__ASSIGNED TASK__: Nothing but the lines below from the one with "Software for Minecraft" through the one with "- [x] Fix Show Page styling (basic)" should be output, each exactly as given, and no pictures.

****************

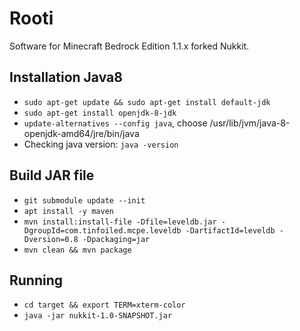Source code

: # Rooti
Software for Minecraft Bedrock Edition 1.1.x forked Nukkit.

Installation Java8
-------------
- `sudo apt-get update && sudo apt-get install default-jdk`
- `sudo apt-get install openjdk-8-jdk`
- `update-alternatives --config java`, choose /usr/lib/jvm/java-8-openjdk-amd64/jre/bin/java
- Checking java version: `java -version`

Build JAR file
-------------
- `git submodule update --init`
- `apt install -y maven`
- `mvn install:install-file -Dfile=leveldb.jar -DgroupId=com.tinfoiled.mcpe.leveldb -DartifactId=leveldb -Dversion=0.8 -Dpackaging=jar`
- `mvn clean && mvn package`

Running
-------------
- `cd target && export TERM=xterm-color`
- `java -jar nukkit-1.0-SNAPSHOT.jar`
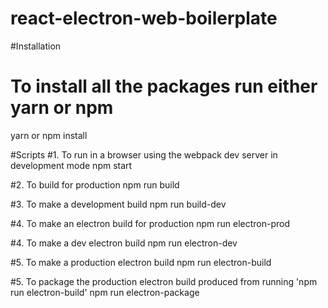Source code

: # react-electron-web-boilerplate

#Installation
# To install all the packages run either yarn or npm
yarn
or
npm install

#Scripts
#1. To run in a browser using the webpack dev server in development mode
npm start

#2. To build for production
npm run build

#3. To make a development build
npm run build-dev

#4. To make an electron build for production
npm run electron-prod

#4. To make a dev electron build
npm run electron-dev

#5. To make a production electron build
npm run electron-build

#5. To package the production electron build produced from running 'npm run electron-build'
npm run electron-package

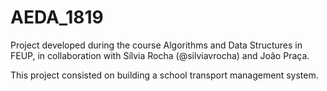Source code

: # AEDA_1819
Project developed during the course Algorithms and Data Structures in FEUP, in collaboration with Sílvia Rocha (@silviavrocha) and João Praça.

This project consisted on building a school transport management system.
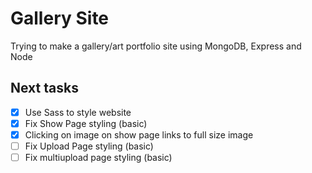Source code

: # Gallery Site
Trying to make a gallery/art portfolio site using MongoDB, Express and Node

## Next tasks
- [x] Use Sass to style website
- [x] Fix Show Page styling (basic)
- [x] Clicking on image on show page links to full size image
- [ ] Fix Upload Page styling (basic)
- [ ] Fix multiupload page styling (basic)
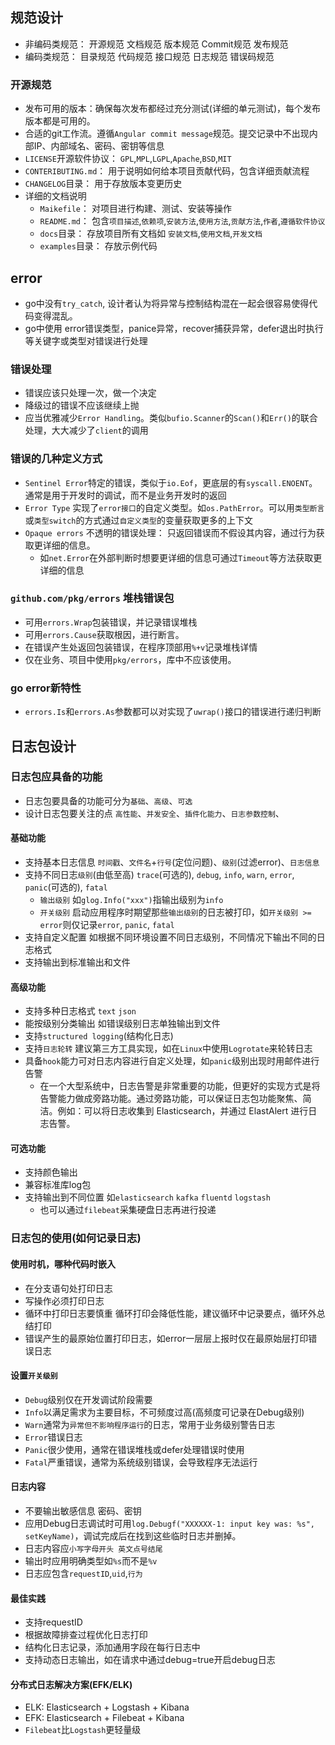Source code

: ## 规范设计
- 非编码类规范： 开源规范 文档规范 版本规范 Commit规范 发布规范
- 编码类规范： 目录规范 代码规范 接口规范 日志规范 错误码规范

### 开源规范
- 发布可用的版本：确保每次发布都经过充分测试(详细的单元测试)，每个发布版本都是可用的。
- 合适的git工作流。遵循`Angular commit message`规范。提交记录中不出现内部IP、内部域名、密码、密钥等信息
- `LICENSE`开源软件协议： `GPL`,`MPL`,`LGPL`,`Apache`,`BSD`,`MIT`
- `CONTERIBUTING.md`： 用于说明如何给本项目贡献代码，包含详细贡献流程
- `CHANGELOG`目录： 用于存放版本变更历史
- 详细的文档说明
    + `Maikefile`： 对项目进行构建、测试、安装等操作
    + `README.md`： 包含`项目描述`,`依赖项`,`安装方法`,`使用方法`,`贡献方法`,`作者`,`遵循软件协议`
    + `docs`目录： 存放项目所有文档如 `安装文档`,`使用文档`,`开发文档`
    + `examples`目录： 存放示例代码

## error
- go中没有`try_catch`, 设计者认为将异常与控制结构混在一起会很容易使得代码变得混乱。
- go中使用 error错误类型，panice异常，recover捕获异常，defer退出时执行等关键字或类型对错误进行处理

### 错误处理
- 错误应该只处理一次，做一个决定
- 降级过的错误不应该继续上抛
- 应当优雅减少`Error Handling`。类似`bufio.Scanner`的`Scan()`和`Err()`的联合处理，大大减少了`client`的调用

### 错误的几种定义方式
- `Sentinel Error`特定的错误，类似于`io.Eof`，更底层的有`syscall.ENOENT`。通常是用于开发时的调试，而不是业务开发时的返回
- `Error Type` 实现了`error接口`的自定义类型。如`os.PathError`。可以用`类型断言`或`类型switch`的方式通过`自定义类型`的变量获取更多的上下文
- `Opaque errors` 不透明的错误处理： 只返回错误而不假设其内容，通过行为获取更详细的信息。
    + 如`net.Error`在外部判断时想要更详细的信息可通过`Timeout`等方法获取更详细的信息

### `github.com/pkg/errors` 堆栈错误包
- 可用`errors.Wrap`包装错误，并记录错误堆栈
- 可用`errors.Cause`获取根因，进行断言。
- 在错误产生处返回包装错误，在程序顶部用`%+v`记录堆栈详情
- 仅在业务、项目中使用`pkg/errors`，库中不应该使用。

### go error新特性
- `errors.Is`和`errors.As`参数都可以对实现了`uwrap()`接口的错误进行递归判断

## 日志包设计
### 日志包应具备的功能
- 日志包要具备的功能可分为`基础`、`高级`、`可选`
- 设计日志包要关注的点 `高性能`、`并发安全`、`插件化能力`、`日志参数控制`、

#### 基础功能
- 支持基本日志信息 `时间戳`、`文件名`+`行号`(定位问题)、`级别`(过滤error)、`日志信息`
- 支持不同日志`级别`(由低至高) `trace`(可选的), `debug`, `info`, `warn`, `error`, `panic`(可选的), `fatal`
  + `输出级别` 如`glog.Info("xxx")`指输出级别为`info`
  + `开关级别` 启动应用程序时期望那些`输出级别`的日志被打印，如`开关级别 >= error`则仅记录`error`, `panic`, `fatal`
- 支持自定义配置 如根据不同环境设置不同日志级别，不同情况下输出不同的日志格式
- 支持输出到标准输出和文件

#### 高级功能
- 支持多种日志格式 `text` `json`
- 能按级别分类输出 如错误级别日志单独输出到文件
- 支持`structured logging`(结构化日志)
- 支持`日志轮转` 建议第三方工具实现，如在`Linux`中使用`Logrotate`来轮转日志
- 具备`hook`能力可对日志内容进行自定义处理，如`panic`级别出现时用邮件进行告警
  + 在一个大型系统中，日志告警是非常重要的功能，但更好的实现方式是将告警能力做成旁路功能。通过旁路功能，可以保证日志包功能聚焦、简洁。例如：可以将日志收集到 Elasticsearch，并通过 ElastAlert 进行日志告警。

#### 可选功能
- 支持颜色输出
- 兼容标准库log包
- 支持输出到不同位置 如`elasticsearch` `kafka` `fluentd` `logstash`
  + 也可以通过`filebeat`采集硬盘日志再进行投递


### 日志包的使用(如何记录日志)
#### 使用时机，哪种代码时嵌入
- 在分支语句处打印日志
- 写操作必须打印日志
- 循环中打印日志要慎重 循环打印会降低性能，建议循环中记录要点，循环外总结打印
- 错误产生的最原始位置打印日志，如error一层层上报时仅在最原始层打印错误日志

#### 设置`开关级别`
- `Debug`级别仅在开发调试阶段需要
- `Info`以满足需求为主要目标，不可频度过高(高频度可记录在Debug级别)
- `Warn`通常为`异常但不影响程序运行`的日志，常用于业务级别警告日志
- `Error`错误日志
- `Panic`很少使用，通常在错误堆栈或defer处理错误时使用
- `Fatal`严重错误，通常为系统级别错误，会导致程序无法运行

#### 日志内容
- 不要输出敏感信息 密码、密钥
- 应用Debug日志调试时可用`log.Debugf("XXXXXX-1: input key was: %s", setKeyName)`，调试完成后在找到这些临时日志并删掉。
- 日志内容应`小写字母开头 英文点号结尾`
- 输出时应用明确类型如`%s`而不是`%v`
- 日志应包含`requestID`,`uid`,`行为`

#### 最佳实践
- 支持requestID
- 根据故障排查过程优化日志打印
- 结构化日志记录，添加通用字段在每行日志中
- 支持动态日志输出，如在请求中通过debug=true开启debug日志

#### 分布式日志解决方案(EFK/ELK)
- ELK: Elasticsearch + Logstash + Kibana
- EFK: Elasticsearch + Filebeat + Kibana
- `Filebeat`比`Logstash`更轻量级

****************

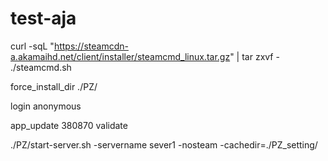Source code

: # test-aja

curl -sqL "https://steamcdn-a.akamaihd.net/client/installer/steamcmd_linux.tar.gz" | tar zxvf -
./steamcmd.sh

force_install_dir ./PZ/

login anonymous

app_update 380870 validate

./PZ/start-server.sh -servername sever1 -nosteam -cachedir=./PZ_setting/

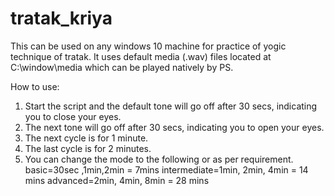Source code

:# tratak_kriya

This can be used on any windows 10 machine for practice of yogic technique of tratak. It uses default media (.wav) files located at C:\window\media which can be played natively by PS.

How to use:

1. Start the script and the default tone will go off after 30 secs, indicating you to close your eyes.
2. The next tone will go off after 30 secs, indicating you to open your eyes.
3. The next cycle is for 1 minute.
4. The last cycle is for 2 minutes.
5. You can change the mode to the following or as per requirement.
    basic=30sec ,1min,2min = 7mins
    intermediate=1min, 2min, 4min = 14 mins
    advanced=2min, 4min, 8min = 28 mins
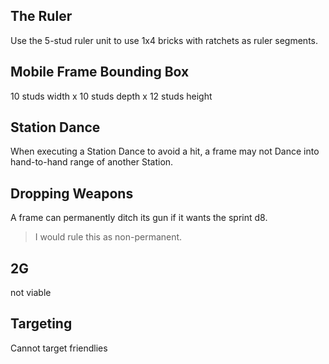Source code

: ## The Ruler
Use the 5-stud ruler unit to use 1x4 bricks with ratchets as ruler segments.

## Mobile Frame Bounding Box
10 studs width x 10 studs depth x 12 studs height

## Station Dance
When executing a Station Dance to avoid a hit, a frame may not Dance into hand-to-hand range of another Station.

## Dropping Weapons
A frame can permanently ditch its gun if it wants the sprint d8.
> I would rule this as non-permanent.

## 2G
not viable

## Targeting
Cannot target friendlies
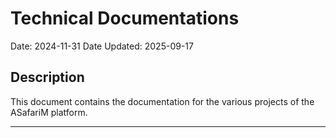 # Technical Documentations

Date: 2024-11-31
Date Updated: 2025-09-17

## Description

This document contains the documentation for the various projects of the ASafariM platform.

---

****************

__EXERCISE ANSWER__:
Software for Minecraft Bedrock Edition 1.1.x forked Nukkit.

Installation Java8
-------------
- `sudo apt-get update && sudo apt-get install default-jdk`
- `sudo apt-get install openjdk-8-jdk`
- `update-alternatives --config java`, choose /usr/lib/jvm/java-8-openjdk-amd64/jre/bin/java
- Checking java version: `java -version`

Build JAR file
-------------
- `git submodule update --init`
- `apt install -y maven`
- `mvn install:install-file -Dfile=leveldb.jar -DgroupId=com.tinfoiled.mcpe.leveldb -DartifactId=leveldb -Dversion=0.8 -Dpackaging=jar`
- `mvn clean && mvn package`

Running
-------------
- `cd target && export TERM=xterm-color`
- `java -jar nukkit-1.0-SNAPSHOT.jar`
Source code

: # react-electron-web-boilerplate

#Installation
# To install all the packages run either yarn or npm
yarn
or
npm install

#Scripts
#1. To run in a browser using the webpack dev server in development mode
npm start

#2. To build for production
npm run build

#3. To make a development build
npm run build-dev

#4. To make an electron build for production
npm run electron-prod

#4. To make a dev electron build
npm run electron-dev

#5. To make a production electron build
npm run electron-build

#5. To package the production electron build produced from running 'npm run electron-build'
npm run electron-package

Source code

: # AEDA_1819
Project developed during the course Algorithms and Data Structures in FEUP, in collaboration with Sílvia Rocha (@silviavrocha) and João Praça.

This project consisted on building a school transport management system.
Source code

: # Gallery Site
Trying to make a gallery/art portfolio site using MongoDB, Express and Node

## Next tasks
- [x] Use Sass to style website
- [x] Fix Show Page styling (basic)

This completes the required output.